By Sid Perkins
The annual freeze of wetland soils lying atop permafrost in many high arctic regions may trigger a long-noted yet mysterious rise of atmospheric methane concentrations over such areas each fall, a new study suggests.
The bacteria-aided decomposition of organic material in high-latitude wetlands in large part depends on soil being warm. During the summer, the breakdown process generates prodigious amounts of methane.
As autumn slides toward winter, methane emissions should wane. Nevertheless, scientists have for decades detected an unexplained uptick in atmospheric methane at arctic latitudes during autumn, says Torben Christensen, a biogeochemist at Lund University in Sweden. Now, in the Dec. 4 Nature, he and his colleagues describe a phenomenon that could explain this anomaly in atmospheric chemistry.

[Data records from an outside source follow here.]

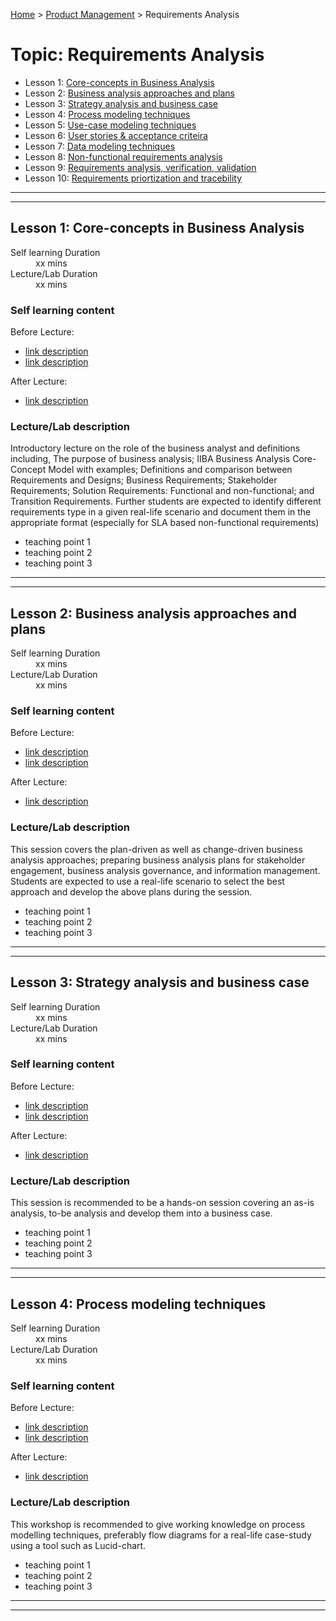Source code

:
[Home](../README.md) > [Product Management](./README.md) > Requirements Analysis

# Topic: Requirements Analysis

* Lesson 1: [Core-concepts in Business Analysis](#lesson-1)
* Lesson 2: [Business analysis approaches and plans](#lesson-2)
* Lesson 3: [Strategy analysis and business case](#lesson-3)
* Lesson 4: [Process modeling techniques](#lesson-4)
* Lesson 5: [Use-case modeling techniques](#lesson-5)
* Lesson 6: [User stories & acceptance criteira](#lesson-6)
* Lesson 7: [Data modeling techniques](#lesson-7)
* Lesson 8: [Non-functional requirements analysis](#lesson-8)
* Lesson 9: [Requirements analysis, verification, validation](#lesson-9)
* Lesson 10: [Requirements priortization and tracebility](#lesson-10)

---
---

## Lesson 1: Core-concepts in Business Analysis

<dl>
<dt>Self learning Duration</dt>
<dd>xx mins</dd>
<dt>Lecture/Lab Duration</dt>
<dd>xx mins</dd>
</dl>

### Self learning content

Before Lecture:

* [link description](./#)
* [link description](./#)

After Lecture:

* [link description](./#)

### Lecture/Lab description

Introductory lecture on the role of the business analyst and definitions including, The purpose of business analysis; IIBA Business Analysis Core-Concept Model with examples; Definitions and comparison between Requirements and Designs; Business Requirements; Stakeholder Requirements; Solution Requirements: Functional and non-functional; and Transition Requirements. Further students are expected to identify different requirements type in a given real-life scenario and document them in the appropriate format (especially for SLA based non-functional requirements)

* teaching point 1
* teaching point 2
* teaching point 3

---
---

## Lesson 2: Business analysis approaches and plans

<dl>
<dt>Self learning Duration</dt>
<dd>xx mins</dd>
<dt>Lecture/Lab Duration</dt>
<dd>xx mins</dd>
</dl>

### Self learning content

Before Lecture:

* [link description](./#)
* [link description](./#)

After Lecture:

* [link description](./#)

### Lecture/Lab description

This session covers the plan-driven as well as change-driven business analysis approaches; preparing business analysis plans for stakeholder engagement, business analysis governance, and information management. Students are expected to use a real-life scenario to select the best approach and develop the above plans during the session.

* teaching point 1
* teaching point 2
* teaching point 3
---
---

## Lesson 3: Strategy analysis and business case

<dl>
<dt>Self learning Duration</dt>
<dd>xx mins</dd>
<dt>Lecture/Lab Duration</dt>
<dd>xx mins</dd>
</dl>

### Self learning content

Before Lecture:

* [link description](./#)
* [link description](./#)

After Lecture:

* [link description](./#)

### Lecture/Lab description

This session is recommended to be a hands-on session covering an as-is analysis, to-be analysis and develop them into a business case.

* teaching point 1
* teaching point 2
* teaching point 3
---
---

## Lesson 4: Process modeling techniques

<dl>
<dt>Self learning Duration</dt>
<dd>xx mins</dd>
<dt>Lecture/Lab Duration</dt>
<dd>xx mins</dd>
</dl>

### Self learning content

Before Lecture:

* [link description](./#)
* [link description](./#)

After Lecture:

* [link description](./#)

### Lecture/Lab description

This workshop is recommended to give working knowledge on process modelling techniques, preferably flow diagrams for a real-life case-study using a tool such as Lucid-chart.

* teaching point 1
* teaching point 2
* teaching point 3

---
---
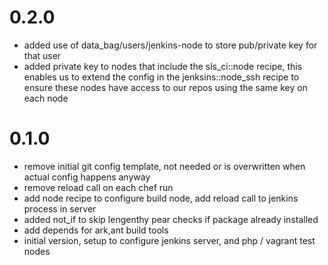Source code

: 0.2.0
=====

- added use of data_bag/users/jenkins-node to store pub/private key for that user
- added private key to nodes that include the sls_ci::node recipe, this enables us to
  extend the config in the jenksins::node_ssh recipe to ensure these nodes have access
  to our repos using the same key on each node

0.1.0
=====

- remove initial git config template, not needed or is overwritten when actual config happens anyway
- remove reload call on each chef run
- add node recipe to configure build node, add reload call to jenkins process in server
- added not_if to skip lengenthy pear checks if package already installed
- add depends for ark,ant build tools
- initial version, setup to configure jenkins server, and php / vagrant test nodes
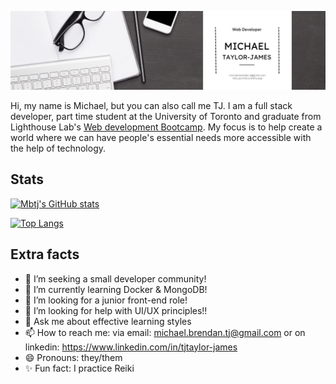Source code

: <!-- ### Hi there 👋 -->

![Banner](/banner.png)


Hi, my name is Michael, but you can also call me TJ.  I am a full stack developer, part time student at the University of Toronto and graduate from Lighthouse Lab's [Web development Bootcamp](https://www.lighthouselabs.ca/en/web-development-bootcamp). My focus is to help create a world where we can have people's essential needs more accessible with the help of technology.

## Stats

[![Mbtj's GitHub stats](https://github-readme-stats.vercel.app/api?username=mbtj&show_icons=true&theme=tokyonight)](https://github.com/mbtj)

[![Top Langs](https://github-readme-stats.vercel.app/api/top-langs/?username=mbtj&theme=tokyonight)](https://github.com/mbtj)

## Extra facts
- 🔭 I’m seeking a small developer community!
- 🌱 I’m currently learning Docker & MongoDB!
- 👯 I’m looking for a junior front-end role!
- 🤔 I’m looking for help with UI/UX principles!!
- 💬 Ask me about effective learning styles
- 📫 How to reach me: via email: michael.brendan.tj@gmail.com or on linkedin: https://www.linkedin.com/in/tjtaylor-james
- 😄 Pronouns: they/them
- ✨ Fun fact: I practice Reiki

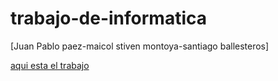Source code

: # trabajo-de-informatica
[Juan Pablo paez-maicol stiven montoya-santiago ballesteros]

[aqui esta el trabajo](https://docs.google.com/presentation/d/1O__FrGvTUh3gli1myV2bQeK--tdpEoqiwOv_vDE4L2c/edit?usp=sharing)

Christensen and his colleagues have been monitoring methane emissions from wetlands in northeastern Greenland for several summers, but in 2007 the team’s field season was extended by two months as part of the International Polar Year. As the researchers noted in previous years, summertime emissions of methane roughly tracked soil temperatures at the site, peaking in early July and then dropping off gradually into early September. The team estimates that over the course of the summer, each 1-meter-square patch of wetland studied emitted about 4.5 grams of methane.